On the drive south Kate told him about going out for coffee in Willoughby Lane, where – ‘You remember that Italian with the fruit and vegetable shop? Well, he recognised me, and he was shouting, “bella, bella!” and he gave me this absolutely beautiful peach and kissed my hand.’ She told him about having lunch with their old friends, Pete and Sue, on Easter Day, and how ‘Pete was quite hilarious, having everyone in stitches all afternoon. I’ve never laughed so much in my life.’ And, ‘Yes, I’m sure they asked after you. I can’t remember to be honest.’ On the Saturday, ‘We went to see the Impressionists exhibition at the Art Gallery.’ He tried not to become irritated by the fake enthusiasm
in her voice. ‘Was it good?’ He raised his voice an octave in the hope of sounding interested.
‘It was fantastic. So inspiring! I think it’s the best art exhibition I’ve ever seen.’
‘Really?’
‘Really! And we joined a tour and, honest, you learn so much from those people, those guides. They’re incredibly knowledgeable, they really are. About the artists, the period, the composition of different paintings and, oh I don’t know, so many things.’
‘That’s terrific.’
‘It was really fantastic, Hugh; really inspiring. I can’t wait to get back to my own painting now.’
He also heard how they’d done the walk from Manly to Wellings Reserve, and the weather had been glorious and Tim had so much fun splashing in the water and messing about on the sand – ‘Didn’t you, darling?’ spoken over her shoulder to the back seat. It was, in short, made clear to Hugh that their old North Shore suburb had been so exciting and so much fun compared to … Compared to where? It took some time for him to work it out … Could Kate possibly be comparing Crows Nest to Stanwell Park, he wondered? He wasn’t tempted to ask if his guess was correct, but he did notice how his hands no longer rested on the steering wheel. They clenched it.

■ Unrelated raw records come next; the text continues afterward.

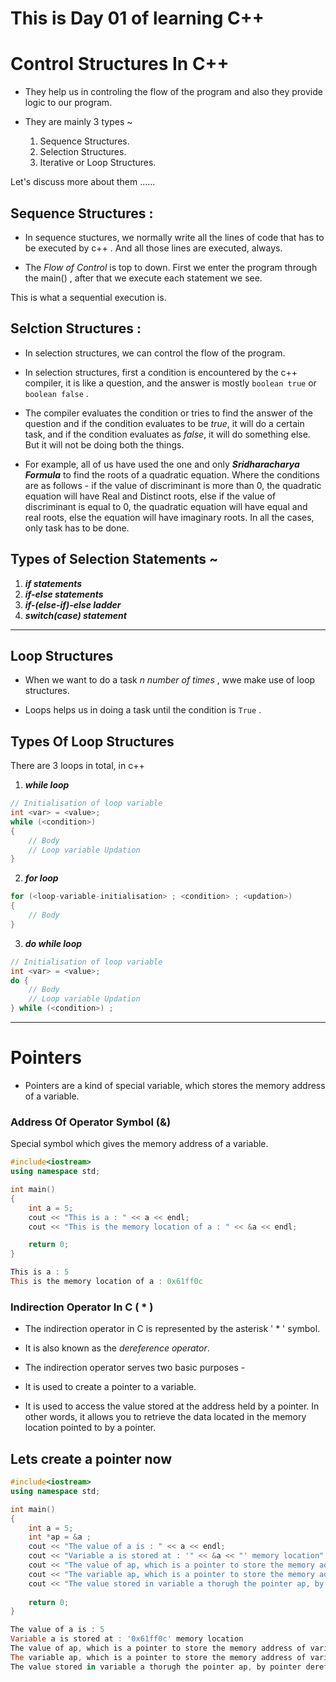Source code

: # This is Day 01 of learning C++

# Control Structures In C++
- They help us in controling the flow of the program and also they provide logic to our program.

- They are mainly 3 types ~
    01. Sequence Structures.
    02. Selection Structures.
    03. Iterative or Loop Structures.

Let's discuss more about them ......

## Sequence Structures :
- In sequence stuctures, we normally write all the lines of code that has to be executed by c++ . And all those lines are executed, always.

- The *Flow of Control* is top to down. First we enter the program through the main() , after that we execute each statement we see.

This is what a sequential execution is.

## Selction Structures :
- In selection structures, we can control the flow of the program. 

- In selection structures, first a condition is encountered by the c++ compiler, it is like a question, and the answer is mostly `boolean true` or `boolean false` .

- The compiler evaluates the condition or tries to find the answer of the question and if the condition evaluates to be *true*, it will do a certain task, and if the condition evaluates as *false*, it will do something else. But it will not be doing both the things.

- For example, all of us have used the one and only ***Sridharacharya Formula*** to find the roots of a quadratic equation. Where the conditions are as follows - if the value of discriminant is more than 0, the quadratic equation will have Real and Distinct roots, else if the value of discriminant is equal to 0, the quadratic equation will have equal and real roots, else the equation will have imaginary roots. In all the cases, only task has to be done.

## Types of Selection Statements ~
01. ***if statements***
02. ***if-else statements***
03. ***if-(else-if)-else ladder***
04. ***switch(case) statement***

---

## Loop Structures
- When we want to do a task *n number of times* , wwe make use of loop structures.

- Loops helps us in doing a task until the condition is `True` .

## Types Of Loop Structures
There are 3 loops in total, in c++
01. ***while loop***
```c++
// Initialisation of loop variable
int <var> = <value>;
while (<condition>)
{
    // Body
    // Loop variable Updation
}
```

02. ***for loop***
```c++
for (<loop-variable-initialisation> ; <condition> ; <updation>)
{
    // Body
}
```

03. ***do while loop***
```c++
// Initialisation of loop variable
int <var> = <value>;
do {
    // Body
    // Loop variable Updation
} while (<condition>) ;
```

----

# Pointers 
- Pointers are a kind of special variable, which stores the memory address of a variable.

### Address Of Operator Symbol (&)
Special symbol which gives the memory address of a variable.

```c++
#include<iostream>
using namespace std;

int main()
{
    int a = 5;
    cout << "This is a : " << a << endl;
    cout << "This is the memory location of a : " << &a << endl;

    return 0;
}
```

```powershell
This is a : 5
This is the memory location of a : 0x61ff0c
```

### Indirection Operator In C ( * )
- The indirection operator in C is represented by the asterisk ' * ' symbol. 

- It is also known as the *dereference operator*. 

- The indirection operator serves two basic purposes -
 - It is used to create a pointer to a variable.
 - It is used to access the value stored at the address held by a pointer. In other words, it allows you to retrieve the data located in the memory location pointed to by a pointer.

## Lets create a pointer now
```c++
#include<iostream>
using namespace std;

int main()
{
    int a = 5;
    int *ap = &a ;
    cout << "The value of a is : " << a << endl;
    cout << "Variable a is stored at : '" << &a << "' memory location" << endl;
    cout << "The value of ap, which is a pointer to store the memory address of variable a, is : " << ap << endl;
    cout << "The variable ap, which is a pointer to store the memory address of variable a, is located at : '" << &ap << "' in the memory." << endl;
    cout << "The value stored in variable a thorugh the pointer ap, by pointer dereferencing is : " << *ap << endl;
    
    return 0;
}
```

```powershell
The value of a is : 5
Variable a is stored at : '0x61ff0c' memory location
The value of ap, which is a pointer to store the memory address of variable a, is : 0x61ff0c
The variable ap, which is a pointer to store the memory address of variable a, is located at : '0x61ff08' in the memory.
The value stored in variable a thorugh the pointer ap, by pointer dereferencing is : 5
```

When they arrived home, he said he was going for a run. ‘Do you have to? You haven’t seen us for days.’ He ignored the look of disbelief on her face. ‘I have to clear my head. I’ve been stuck in that office for four days. This is the first opportunity I’ve had to get some fresh air.’ This wasn’t true. He’d been for a run each morning over the weekend, before heading off to the office. But he felt angry with his wife, maybe because she’d had such a good time over Easter when he’d been obliged to work, or simply because she wasn’t paying enough attention to him. It made him want to be alone, even though he’d been alone for days.
‘We never see you. If you’re not working, you’re running. Or doing DIY. It’s really not good enough.’ She sounded both exasperated and plaintive.